FACEBOOK-OWNED WhatsApp suffers from a flaw that makes it possible for anyone to infiltrate private group chats without admin permission.
The vulnerability was outed by a bunch of cryptographers from Ruhr University Bochum in Germany, who announced their findings at the 'Real World Crypto Security Conference', a thing that apparently actually exists, in Zurich on Wednesday.
As reported by Wired, the German cryptographers claim that a "simple bug" in WhatsApp makes infiltrating group chats relatively easy - despite the chat app having rolled out end-to-end encryption to its one-billion-plus users.
The researchers' findings show that anyone who controls WhatsApp's servers could effortlessly insert new people into an otherwise private group, even without the permission of the so-called administrator who controls access to that conversation.

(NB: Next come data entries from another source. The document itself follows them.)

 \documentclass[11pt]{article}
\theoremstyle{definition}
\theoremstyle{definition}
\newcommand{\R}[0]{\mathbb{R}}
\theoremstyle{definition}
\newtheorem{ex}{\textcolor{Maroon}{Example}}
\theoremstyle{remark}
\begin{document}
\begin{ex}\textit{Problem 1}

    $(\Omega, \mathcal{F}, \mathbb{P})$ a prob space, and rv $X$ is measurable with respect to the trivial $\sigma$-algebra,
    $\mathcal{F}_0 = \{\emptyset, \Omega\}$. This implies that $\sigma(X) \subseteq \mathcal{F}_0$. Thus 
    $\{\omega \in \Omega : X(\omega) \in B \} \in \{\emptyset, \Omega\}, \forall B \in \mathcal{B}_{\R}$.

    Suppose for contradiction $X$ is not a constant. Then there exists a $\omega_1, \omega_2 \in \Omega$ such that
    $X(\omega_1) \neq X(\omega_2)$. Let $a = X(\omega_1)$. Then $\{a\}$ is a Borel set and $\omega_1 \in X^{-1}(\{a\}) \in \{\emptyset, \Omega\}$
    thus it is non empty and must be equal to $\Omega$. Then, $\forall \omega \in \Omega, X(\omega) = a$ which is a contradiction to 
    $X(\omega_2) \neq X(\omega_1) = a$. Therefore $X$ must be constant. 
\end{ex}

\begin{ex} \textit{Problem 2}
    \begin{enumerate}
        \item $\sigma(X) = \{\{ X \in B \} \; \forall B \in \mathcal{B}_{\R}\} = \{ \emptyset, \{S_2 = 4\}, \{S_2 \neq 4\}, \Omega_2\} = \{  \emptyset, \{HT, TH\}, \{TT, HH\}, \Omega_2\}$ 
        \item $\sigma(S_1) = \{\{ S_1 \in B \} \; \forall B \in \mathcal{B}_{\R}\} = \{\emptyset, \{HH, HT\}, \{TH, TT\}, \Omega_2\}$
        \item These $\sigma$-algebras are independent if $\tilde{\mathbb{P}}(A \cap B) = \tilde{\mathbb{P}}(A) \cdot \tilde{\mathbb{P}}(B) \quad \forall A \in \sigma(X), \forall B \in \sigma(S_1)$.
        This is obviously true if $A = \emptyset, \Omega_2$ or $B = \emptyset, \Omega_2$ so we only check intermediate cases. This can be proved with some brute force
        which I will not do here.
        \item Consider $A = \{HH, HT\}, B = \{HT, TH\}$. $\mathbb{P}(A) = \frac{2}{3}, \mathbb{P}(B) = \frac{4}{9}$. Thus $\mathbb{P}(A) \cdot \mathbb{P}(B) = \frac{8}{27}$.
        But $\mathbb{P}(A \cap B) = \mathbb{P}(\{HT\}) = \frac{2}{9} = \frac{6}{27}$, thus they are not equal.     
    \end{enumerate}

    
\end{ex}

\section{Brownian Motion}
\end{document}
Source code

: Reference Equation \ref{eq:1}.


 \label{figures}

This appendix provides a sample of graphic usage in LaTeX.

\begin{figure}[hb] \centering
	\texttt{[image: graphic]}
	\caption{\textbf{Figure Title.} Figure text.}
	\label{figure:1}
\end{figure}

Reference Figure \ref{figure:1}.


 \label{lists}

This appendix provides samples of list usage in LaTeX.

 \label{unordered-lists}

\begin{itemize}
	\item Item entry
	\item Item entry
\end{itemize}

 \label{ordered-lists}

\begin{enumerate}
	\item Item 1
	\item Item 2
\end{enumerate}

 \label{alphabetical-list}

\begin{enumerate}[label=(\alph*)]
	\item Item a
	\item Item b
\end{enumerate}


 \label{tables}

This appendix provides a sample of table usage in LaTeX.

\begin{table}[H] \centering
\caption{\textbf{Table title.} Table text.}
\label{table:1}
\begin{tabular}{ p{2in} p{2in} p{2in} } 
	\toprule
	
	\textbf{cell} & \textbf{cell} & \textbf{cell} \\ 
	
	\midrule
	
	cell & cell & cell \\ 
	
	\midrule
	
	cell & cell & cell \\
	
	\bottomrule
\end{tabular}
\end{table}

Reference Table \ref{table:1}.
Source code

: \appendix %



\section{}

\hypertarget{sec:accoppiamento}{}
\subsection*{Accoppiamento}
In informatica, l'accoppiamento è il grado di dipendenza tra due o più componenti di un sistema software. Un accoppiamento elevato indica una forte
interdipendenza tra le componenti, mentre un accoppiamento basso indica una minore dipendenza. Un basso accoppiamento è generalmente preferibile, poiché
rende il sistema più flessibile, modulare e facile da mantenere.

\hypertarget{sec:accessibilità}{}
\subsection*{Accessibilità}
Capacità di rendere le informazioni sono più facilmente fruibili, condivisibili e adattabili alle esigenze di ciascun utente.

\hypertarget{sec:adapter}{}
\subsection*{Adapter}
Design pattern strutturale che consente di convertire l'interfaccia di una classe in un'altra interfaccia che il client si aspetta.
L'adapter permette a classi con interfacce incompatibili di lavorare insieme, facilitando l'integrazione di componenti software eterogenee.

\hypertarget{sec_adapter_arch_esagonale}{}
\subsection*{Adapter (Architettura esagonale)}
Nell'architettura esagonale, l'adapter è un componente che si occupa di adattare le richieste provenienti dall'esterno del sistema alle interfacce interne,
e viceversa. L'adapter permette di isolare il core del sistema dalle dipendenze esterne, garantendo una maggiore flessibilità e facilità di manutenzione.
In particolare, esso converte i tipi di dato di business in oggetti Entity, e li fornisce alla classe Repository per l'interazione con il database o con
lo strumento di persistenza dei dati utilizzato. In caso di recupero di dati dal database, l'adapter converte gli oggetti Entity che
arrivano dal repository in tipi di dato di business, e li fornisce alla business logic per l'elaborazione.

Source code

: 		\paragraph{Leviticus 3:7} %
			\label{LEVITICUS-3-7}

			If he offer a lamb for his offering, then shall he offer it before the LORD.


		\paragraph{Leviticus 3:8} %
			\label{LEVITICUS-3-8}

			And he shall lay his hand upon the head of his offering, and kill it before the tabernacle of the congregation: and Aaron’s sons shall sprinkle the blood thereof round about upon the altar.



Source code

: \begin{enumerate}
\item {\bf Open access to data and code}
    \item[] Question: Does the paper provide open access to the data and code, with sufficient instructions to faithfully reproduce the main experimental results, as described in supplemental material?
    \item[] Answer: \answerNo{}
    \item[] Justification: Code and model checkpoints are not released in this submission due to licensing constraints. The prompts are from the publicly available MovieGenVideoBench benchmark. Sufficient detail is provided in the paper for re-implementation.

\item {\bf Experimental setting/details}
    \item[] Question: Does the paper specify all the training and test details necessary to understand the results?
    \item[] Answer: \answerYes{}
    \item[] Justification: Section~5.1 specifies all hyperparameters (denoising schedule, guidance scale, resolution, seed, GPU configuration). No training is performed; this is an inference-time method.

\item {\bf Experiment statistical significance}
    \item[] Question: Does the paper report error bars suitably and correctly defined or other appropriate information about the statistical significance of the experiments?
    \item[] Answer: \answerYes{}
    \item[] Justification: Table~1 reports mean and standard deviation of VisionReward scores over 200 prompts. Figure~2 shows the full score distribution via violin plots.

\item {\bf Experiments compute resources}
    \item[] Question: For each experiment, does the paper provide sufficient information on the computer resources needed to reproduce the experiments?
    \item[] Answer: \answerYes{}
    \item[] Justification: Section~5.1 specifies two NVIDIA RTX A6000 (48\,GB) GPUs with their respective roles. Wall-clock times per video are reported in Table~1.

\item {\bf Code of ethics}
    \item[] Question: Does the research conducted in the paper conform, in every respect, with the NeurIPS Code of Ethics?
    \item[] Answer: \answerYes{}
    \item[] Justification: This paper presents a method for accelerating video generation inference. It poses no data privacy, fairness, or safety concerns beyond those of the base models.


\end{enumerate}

"The confidentiality of the group is broken as soon as the uninvited member can obtain all the new messages and read them," says Paul Rösler, one of the Ruhr University researchers who co-authored a paper on the group messaging vulnerabilities.
"If I hear there's end-to-end encryption for both groups and two-party communications, that means adding of new members should be protected against. And if not, the value of encryption is very little."
The researchers go on to explain that while only an admin of a WhatsApp group can invite new members, the messaging app does not have a mechanism to authenticate that invitation. This means that its servers can hence spoof the invitation allowing the addition of a new member to a group with no interaction on the part of the administrator.
The smartphones of every member of the group then automatically share secret keys with the new member, giving them full access to any future messages.
In a statement given to Wired, a WhatsApp spokesperson confirmed the researchers' findings but claimed that no one can secretly add a new member to a group as a notification does go through that a new, unknown member has joined.
"We've looked at this issue carefully," the spokesperson said. "Existing members are notified when new people are added to a WhatsApp group. We built WhatsApp so group messages cannot be sent to a hidden user. The privacy and security of our users is incredibly important to WhatsApp. It's why we collect very little information and all messages sent on WhatsApp are end-to-end encrypted."
The WhatsApp mouthpiece noted that preventing the Ruhr University researchers' attack would likely break a popular WhatsApp feature known as a "group invite link" that allows anyone to join a group simply by clicking on a URL.